── RECORDS TO USE

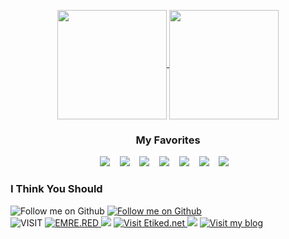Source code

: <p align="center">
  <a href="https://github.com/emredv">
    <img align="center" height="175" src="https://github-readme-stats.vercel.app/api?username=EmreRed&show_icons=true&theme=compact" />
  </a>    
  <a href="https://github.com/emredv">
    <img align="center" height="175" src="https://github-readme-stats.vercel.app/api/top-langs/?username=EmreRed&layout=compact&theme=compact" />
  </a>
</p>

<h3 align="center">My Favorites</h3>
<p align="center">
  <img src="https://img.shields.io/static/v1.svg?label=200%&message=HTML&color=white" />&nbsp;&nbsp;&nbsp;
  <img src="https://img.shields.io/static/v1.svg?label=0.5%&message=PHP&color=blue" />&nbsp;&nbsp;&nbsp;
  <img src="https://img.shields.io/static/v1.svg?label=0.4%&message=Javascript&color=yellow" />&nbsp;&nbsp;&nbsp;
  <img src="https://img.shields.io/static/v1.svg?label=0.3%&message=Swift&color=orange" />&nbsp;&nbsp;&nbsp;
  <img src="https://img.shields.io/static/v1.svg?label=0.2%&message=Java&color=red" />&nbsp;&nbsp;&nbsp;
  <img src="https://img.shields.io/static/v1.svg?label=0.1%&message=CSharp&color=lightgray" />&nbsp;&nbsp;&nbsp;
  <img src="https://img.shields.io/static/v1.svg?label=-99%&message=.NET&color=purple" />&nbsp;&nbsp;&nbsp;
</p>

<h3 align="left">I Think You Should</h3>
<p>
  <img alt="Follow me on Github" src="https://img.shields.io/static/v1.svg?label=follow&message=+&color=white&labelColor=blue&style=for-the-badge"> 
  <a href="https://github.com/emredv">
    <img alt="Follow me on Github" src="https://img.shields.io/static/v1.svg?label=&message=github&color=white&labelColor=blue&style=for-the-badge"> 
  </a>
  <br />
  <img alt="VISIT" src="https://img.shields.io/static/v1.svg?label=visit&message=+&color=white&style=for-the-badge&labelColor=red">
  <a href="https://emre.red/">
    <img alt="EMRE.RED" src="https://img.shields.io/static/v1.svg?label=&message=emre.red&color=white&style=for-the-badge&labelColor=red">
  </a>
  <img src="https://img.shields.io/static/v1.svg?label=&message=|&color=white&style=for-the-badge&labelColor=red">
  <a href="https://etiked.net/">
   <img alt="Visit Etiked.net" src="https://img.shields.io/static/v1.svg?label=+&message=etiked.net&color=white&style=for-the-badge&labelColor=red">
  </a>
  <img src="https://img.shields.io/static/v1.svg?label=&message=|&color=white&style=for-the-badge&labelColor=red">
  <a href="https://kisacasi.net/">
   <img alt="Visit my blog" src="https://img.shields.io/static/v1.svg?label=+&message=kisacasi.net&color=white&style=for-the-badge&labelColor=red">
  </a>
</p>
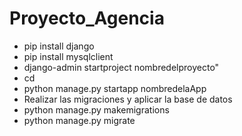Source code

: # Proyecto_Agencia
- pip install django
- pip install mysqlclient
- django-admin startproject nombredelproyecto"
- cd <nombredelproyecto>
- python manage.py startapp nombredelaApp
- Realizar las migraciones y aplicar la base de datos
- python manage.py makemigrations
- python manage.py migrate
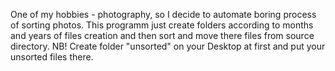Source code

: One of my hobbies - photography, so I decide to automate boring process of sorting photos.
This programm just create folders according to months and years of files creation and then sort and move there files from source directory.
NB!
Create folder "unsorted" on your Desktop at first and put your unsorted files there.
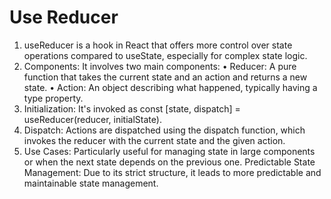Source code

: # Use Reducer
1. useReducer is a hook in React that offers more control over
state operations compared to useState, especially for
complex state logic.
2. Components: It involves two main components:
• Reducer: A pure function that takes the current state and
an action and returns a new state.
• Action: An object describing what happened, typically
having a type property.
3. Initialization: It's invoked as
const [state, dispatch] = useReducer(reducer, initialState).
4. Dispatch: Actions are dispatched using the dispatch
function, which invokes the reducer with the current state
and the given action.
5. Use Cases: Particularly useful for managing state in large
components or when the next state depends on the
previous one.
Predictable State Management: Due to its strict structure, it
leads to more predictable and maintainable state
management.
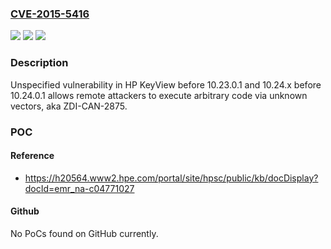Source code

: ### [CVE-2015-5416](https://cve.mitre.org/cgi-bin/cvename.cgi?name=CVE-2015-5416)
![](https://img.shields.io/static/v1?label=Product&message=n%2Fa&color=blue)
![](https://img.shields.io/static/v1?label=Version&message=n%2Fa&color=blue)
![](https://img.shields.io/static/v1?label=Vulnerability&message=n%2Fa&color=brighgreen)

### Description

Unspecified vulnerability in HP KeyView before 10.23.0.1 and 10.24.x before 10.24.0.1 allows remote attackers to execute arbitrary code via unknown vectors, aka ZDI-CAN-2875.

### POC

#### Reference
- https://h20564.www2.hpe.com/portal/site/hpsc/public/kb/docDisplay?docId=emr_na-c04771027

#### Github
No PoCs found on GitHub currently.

────
── RECORDS TO USE

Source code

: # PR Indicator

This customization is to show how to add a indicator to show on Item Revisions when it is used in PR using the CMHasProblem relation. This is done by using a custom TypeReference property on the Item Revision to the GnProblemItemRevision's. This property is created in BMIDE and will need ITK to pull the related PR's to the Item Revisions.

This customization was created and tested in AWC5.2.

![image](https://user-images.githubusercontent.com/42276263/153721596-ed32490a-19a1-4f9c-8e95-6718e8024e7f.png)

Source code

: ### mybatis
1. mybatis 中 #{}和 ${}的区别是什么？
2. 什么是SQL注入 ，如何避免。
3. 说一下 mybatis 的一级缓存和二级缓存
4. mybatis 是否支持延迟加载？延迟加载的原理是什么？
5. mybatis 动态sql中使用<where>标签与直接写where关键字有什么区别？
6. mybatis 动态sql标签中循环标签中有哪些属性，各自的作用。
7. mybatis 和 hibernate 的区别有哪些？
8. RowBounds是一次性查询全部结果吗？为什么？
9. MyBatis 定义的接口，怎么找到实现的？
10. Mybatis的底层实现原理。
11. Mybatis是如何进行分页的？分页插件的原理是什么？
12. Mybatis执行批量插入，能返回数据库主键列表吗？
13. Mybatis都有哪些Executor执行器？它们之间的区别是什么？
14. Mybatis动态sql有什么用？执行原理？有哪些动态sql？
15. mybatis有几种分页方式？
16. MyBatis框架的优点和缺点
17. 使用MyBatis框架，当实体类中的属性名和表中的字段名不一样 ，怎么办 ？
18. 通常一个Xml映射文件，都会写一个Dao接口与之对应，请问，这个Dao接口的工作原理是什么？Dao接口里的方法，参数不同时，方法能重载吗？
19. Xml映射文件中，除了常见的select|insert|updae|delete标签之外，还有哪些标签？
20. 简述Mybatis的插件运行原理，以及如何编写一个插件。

────
── RECORDS TO USE

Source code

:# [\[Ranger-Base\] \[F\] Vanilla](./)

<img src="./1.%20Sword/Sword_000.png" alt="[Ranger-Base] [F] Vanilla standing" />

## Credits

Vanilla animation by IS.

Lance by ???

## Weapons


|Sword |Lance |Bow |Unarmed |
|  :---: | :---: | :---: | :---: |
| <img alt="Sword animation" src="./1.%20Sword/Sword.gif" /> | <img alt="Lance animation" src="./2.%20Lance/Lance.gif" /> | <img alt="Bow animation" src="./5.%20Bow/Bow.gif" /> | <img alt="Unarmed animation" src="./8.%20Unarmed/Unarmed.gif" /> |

────

(TRY IT) Within the data above, pick out all lines holding the word "Follow".

(WORKED SOLUTION)
  <img alt="Follow me on Github" src="https://img.shields.io/static/v1.svg?label=follow&message=+&color=white&labelColor=blue&style=for-the-badge"> 
    <img alt="Follow me on Github" src="https://img.shields.io/static/v1.svg?label=&message=github&color=white&labelColor=blue&style=for-the-badge"> 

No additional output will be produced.